WORK TO BE COMPLETED » Gather all lines in the entries that include the word "GameMaker".

(Collected data)

..........

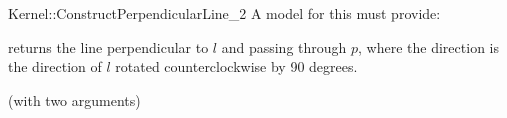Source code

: \begin{ccRefFunctionObjectConcept}{Kernel::ConstructPerpendicularLine_2}
A model for this must provide:


        {returns the line perpendicular to $l$ and passing through $p$,
         where the direction is the direction of $l$ rotated 
         counterclockwise by 90 degrees.}

\ccRefines
{} (with two arguments)

\ccSeeAlso
{} \\

\end{ccRefFunctionObjectConcept}
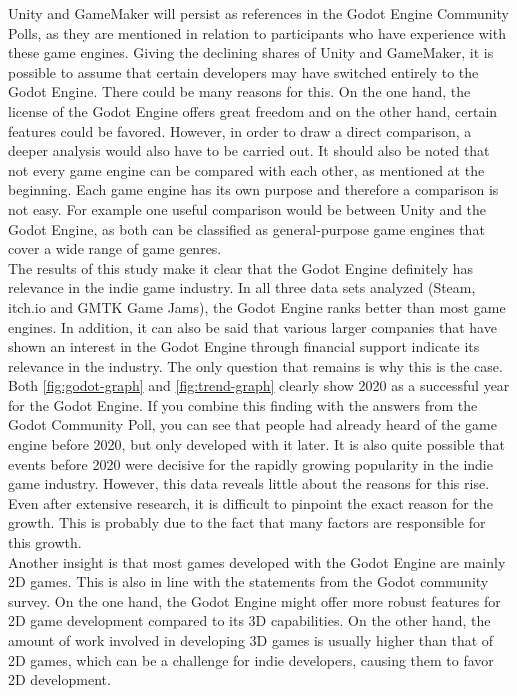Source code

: Unity and GameMaker will persist as references in the Godot Engine Community Polls, as they are mentioned in relation to participants who have experience with these game engines.
Giving the declining shares of Unity and GameMaker, it is possible to assume that certain developers may have switched entirely to the Godot Engine.
There could be many reasons for this.
On the one hand, the license of the Godot Engine offers great freedom and on the other hand, certain features could be favored.
However, in order to draw a direct comparison, a deeper analysis would also have to be carried out.
It should also be noted that not every game engine can be compared with each other, as mentioned at the beginning.
Each game engine has its own purpose and therefore a comparison is not easy.
For example one useful comparison would be between Unity and the Godot Engine, as both can be classified as general-purpose game engines that cover a wide range of game genres.\\

The results of this study make it clear that the Godot Engine definitely has relevance in the indie game industry.
In all three data sets analyzed (Steam, itch.io and GMTK Game Jams), the Godot Engine ranks better than most game engines.
In addition, it can also be said that various larger companies that have shown an interest in the Godot Engine through financial support indicate its relevance in the industry. 
The only question that remains is why this is the case.
Both \autoref{fig:godot-graph} and \autoref{fig:trend-graph} clearly show 2020 as a successful year for the Godot Engine.
If you combine this finding with the answers from the Godot Community Poll, you can see that people had already heard of the game engine before 2020, but only developed with it later.
It is also quite possible that events before 2020 were decisive for the rapidly growing popularity in the indie game industry.
However, this data reveals little about the reasons for this rise. Even after extensive research, it is difficult to pinpoint the exact reason for the growth.
This is probably due to the fact that many factors are responsible for this growth. \\

Another insight is that most games developed with the Godot Engine are mainly 2D games.
This is also in line with the statements from the Godot community survey.
On the one hand, the Godot Engine might offer more robust features for 2D game development compared to its 3D capabilities.
On the other hand, the amount of work involved in developing 3D games is usually higher than that of 2D games, which can be a challenge for indie developers, causing them to favor 2D development. \\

..........

SOLUTION TO THE EXERCISE »
: Unity and GameMaker will persist as references in the Godot Engine Community Polls, as they are mentioned in relation to participants who have experience with these game engines.
Giving the declining shares of Unity and GameMaker, it is possible to assume that certain developers may have switched entirely to the Godot Engine.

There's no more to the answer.